## WHAT IS EXPECTED
Where a line in the data below includes the word "backgrounds", count it. State the total and nothing more.

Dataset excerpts
- - - -

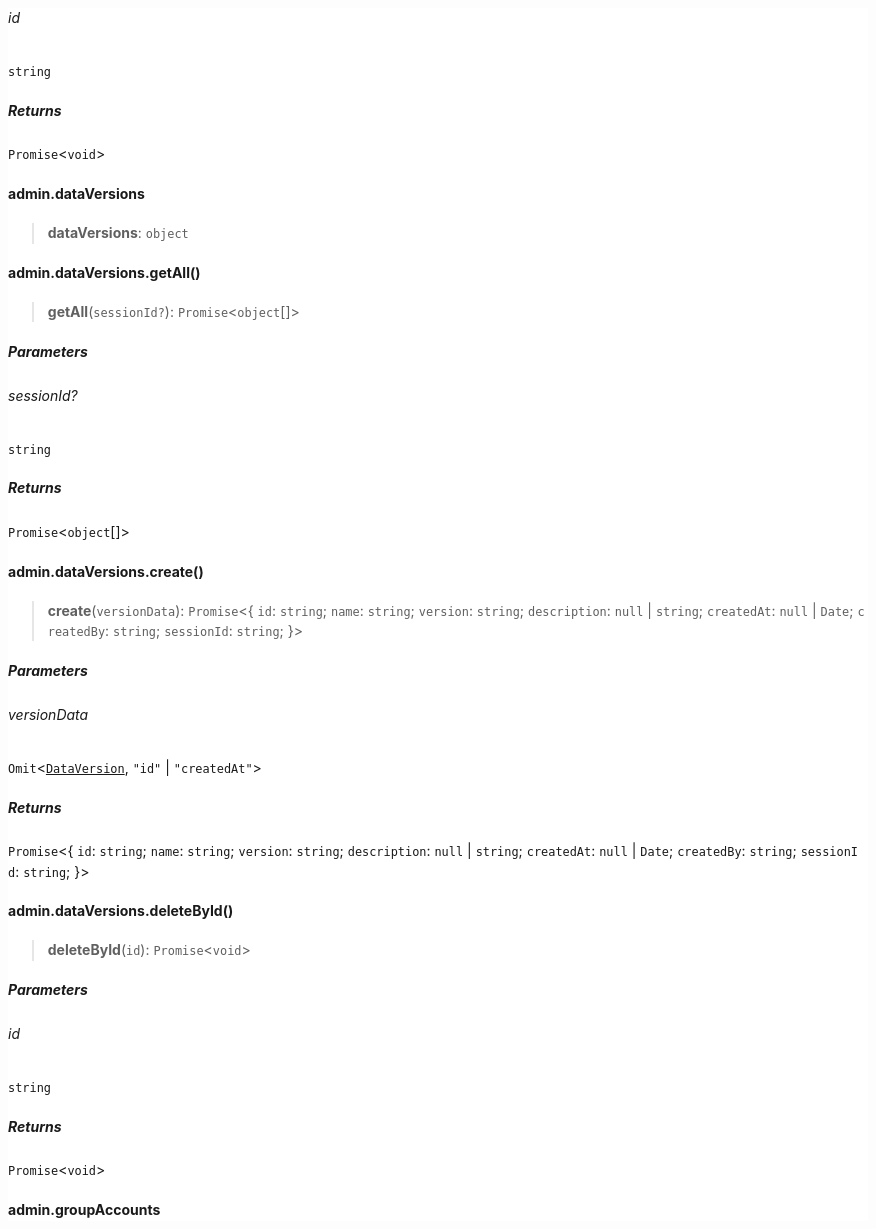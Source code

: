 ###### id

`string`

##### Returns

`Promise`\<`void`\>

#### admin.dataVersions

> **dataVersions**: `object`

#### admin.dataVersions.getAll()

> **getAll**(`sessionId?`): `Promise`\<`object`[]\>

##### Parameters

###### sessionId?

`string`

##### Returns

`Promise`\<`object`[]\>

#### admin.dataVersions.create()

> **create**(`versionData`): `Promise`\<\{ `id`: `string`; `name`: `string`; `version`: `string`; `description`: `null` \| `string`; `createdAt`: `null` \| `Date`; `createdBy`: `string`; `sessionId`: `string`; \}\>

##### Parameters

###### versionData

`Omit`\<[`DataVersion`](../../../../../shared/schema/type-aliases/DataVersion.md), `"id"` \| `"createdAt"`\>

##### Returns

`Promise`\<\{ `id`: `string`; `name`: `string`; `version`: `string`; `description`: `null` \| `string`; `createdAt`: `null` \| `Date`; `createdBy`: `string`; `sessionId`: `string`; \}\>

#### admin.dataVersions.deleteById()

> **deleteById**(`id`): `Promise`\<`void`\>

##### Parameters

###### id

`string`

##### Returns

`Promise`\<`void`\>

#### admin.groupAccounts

- - - -

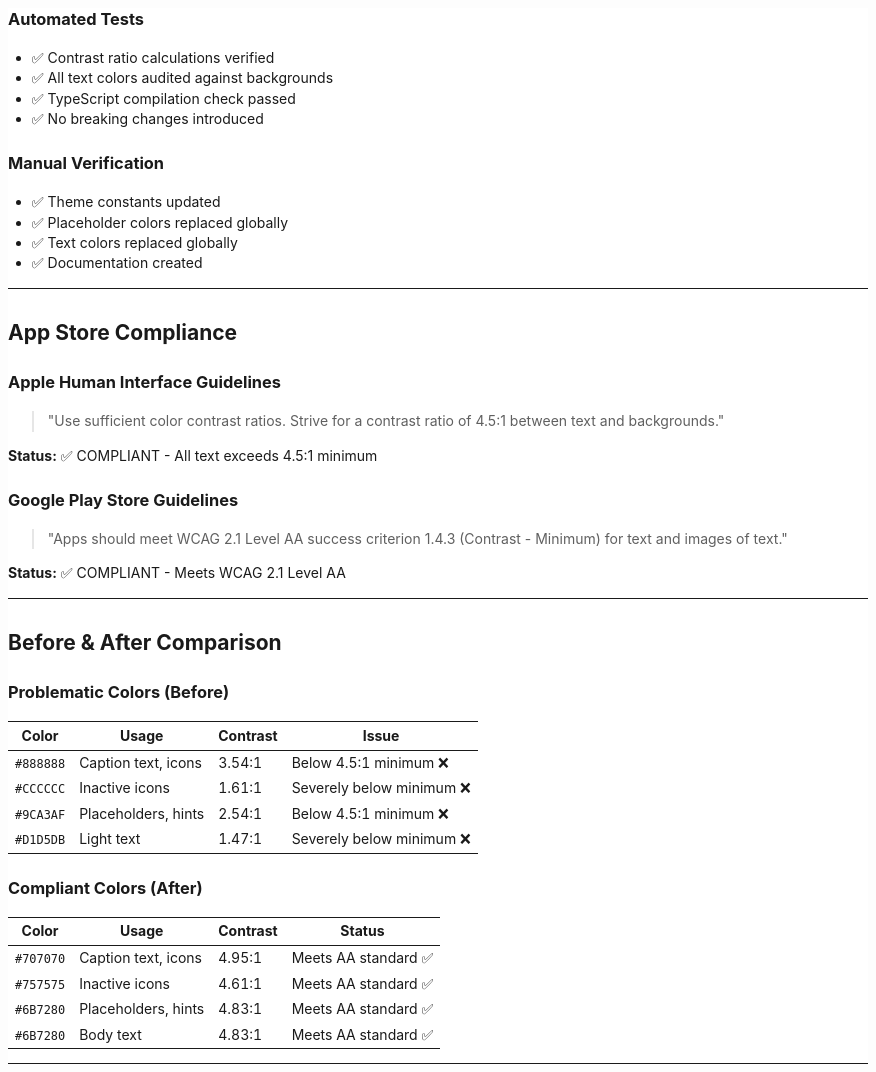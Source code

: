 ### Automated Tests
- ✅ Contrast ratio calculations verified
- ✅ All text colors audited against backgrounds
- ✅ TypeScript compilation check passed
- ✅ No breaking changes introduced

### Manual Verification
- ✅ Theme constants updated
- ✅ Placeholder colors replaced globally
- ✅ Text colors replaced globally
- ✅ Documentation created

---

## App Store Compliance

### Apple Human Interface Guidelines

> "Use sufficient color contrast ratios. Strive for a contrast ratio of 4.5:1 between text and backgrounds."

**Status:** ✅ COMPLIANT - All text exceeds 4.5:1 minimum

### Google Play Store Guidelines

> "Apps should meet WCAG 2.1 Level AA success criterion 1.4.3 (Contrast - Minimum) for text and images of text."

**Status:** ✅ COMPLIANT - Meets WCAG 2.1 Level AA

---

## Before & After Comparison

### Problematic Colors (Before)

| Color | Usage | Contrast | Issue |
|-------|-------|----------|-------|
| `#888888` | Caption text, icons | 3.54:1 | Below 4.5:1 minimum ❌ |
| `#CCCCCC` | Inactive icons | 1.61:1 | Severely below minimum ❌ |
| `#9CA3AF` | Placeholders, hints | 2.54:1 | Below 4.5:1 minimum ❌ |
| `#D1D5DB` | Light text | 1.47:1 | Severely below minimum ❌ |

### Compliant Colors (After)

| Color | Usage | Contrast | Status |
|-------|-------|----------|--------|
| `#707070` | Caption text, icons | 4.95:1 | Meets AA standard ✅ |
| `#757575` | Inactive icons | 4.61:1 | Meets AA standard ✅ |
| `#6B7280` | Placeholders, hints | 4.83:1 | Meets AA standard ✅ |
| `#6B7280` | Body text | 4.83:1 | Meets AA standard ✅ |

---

- - - -

## EXERCISE SOLUTION
2